Where did this example come from? I found it as exactly the nonsolvable quintic mentioned by Rotman in his textbook Galois Theory (2nd edition). See Theorem 75 on page 74. –  KCd Jun 18 at 3:22

1 Answer 1

up vote 10 down vote accepted

Motivation for work below: We want to show that the polynomial has Galois group $S_5$, which is an unsolvable group. To do this, it will suffice to show that the Galois group, when viewed as a permutation group, has a $5$-cycle and a $2$-cycle.


Let $K$ be the splitting field of $f$. It will be helpful to view the Galois group $G(K/\mathbb{Q}) \subseteq S_5$ as a permutation group acting on the five roots of $f$.

Now, given that $f$ is an irreducible quintic, imagine we adjoin one of its real roots to $\mathbb{Q}$ to produce a degree-$5$ extension. This yields the tower of fields $\mathbb{Q} \subset \mathbb{Q}[\alpha] \subset K$. Since $|G(K/\mathbb{Q})| = [K:\mathbb{Q}] = 5\cdot[K:\mathbb{Q}[\alpha]]$, then we know that $5$ divides $|G(K/\mathbb{Q})|$. By Cauchy's theorem, there must exist an element in $G(K/\mathbb{Q})$ of order $5$. In other words, $G(K/\mathbb{Q})$ must contain a $5$-cycle.

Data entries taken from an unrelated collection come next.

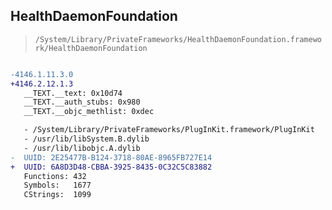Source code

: ## HealthDaemonFoundation

> `/System/Library/PrivateFrameworks/HealthDaemonFoundation.framework/HealthDaemonFoundation`

```diff

-4146.1.11.3.0
+4146.2.12.1.3
   __TEXT.__text: 0x10d74
   __TEXT.__auth_stubs: 0x980
   __TEXT.__objc_methlist: 0xdec

   - /System/Library/PrivateFrameworks/PlugInKit.framework/PlugInKit
   - /usr/lib/libSystem.B.dylib
   - /usr/lib/libobjc.A.dylib
-  UUID: 2E25477B-B124-3718-80AE-8965FB727E14
+  UUID: 6A8D3D48-CBBA-3925-8435-0C32C5C83882
   Functions: 432
   Symbols:   1677
   CStrings:  1099

```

Moving on, since the polynomial has two complex roots, say $a + bi$ and $a-bi$, then there exists a $\phi \in G(K/\mathbb{Q})$ such that $\phi(a+bi) = a-bi$ and fixes the $3$ real roots. In particular, $\phi$ is a $2$-cycle.

Next, it is a theorem that any $2$-cycle together with any $p$-cycle will generate the entire symmetric group $S_p$ for all primes $p$. From this, we can conclude that $G(K/\mathbb{Q}) \cong S_5$.

All that remains is to show that $S_5$ is not a solvable group. This is because $A_5$ is the only normal subgroup of $S_5$, and since $A_5$ contains no normal subgroups, then we cannot construct a chain of groups $\{e\} \subset G_1 \subset G_2 \subset ... \subset S_5$ such that each $G_{j-1}$ is normal in $G_j$ and $G_{j}/G_{j-1}$ is abelian.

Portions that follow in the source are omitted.